HAVERHILL, N.H. – A county treasurer who lost her bid for a fourth term last week to a 20-year-old Dartmouth College student from Montana blames her failed candidacy on “brainwashed college kids.”
Republican Carol Elliott said students just voted for the Democratic ticket, which included Dartmouth junior Vanessa Sievers. Sievers won by nearly 600 votes out of 42,000 cast after targeting voters at Dartmouth and Plymouth State University through a $42 ad on the Web site Facebook.
“It was the brainwashed college kids that made the difference,” Elliott, 66, told the Valley News of Lebanon. She said she had little faith that Sievers will fulfill her duties adequately.
“You’ve got a teenybopper for a treasurer,” said Elliott, who has held the position for six years. “I’m concerned for the citizens of Grafton County.”
The part-time job pays $6,408. It involves keeping tabs on all county money, making investments and making payments ordered by county commissioners.
Sievers said Wednesday she was surprised by Elliott’s “brutal attack.”
“She’s never met me before,” Sievers said in a phone interview with The Associated Press. “She has no idea what I’m like.”

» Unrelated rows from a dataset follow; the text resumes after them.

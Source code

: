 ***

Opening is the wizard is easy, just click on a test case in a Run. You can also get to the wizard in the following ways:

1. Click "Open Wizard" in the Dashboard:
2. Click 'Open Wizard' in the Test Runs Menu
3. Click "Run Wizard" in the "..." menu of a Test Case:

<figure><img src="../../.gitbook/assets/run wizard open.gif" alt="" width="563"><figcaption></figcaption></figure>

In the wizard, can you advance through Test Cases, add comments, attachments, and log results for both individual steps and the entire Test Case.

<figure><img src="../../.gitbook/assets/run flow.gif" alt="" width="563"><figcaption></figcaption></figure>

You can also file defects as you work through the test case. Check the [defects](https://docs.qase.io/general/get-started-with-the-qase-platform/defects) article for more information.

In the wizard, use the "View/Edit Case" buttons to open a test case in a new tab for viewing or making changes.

Sievers, a geography and history major from Big Sky, Mont., said she has been active in politics for many years and has worked on numerous New Hampshire campaigns, ranging from the mayoral race in Lebanon to Bill Richardson’s presidential campaign.
“I’ve always believed that being involved in local government is part of your responsibility as a citizen and is a way to get involved in your community,” she said.
Sievers said her age has nothing to do with her qualifications, noting that she has worked as a bookkeeper, managed her family’s finances and has been thoroughly researching investment options to prepare for her new job. She also took issue with Elliott’s claim that college students were brainwashed.
“I don’t know why people think college students are less informed than other members of the community. A lot of students get very, very involved in their communities, are extraordinarily involved in politics in the area, in doing community service, everything,” she said. “I think college students are connected, and sometimes know more than the ‘real’ citizens. … I think we’re just as real citizens as anyone else in the county.”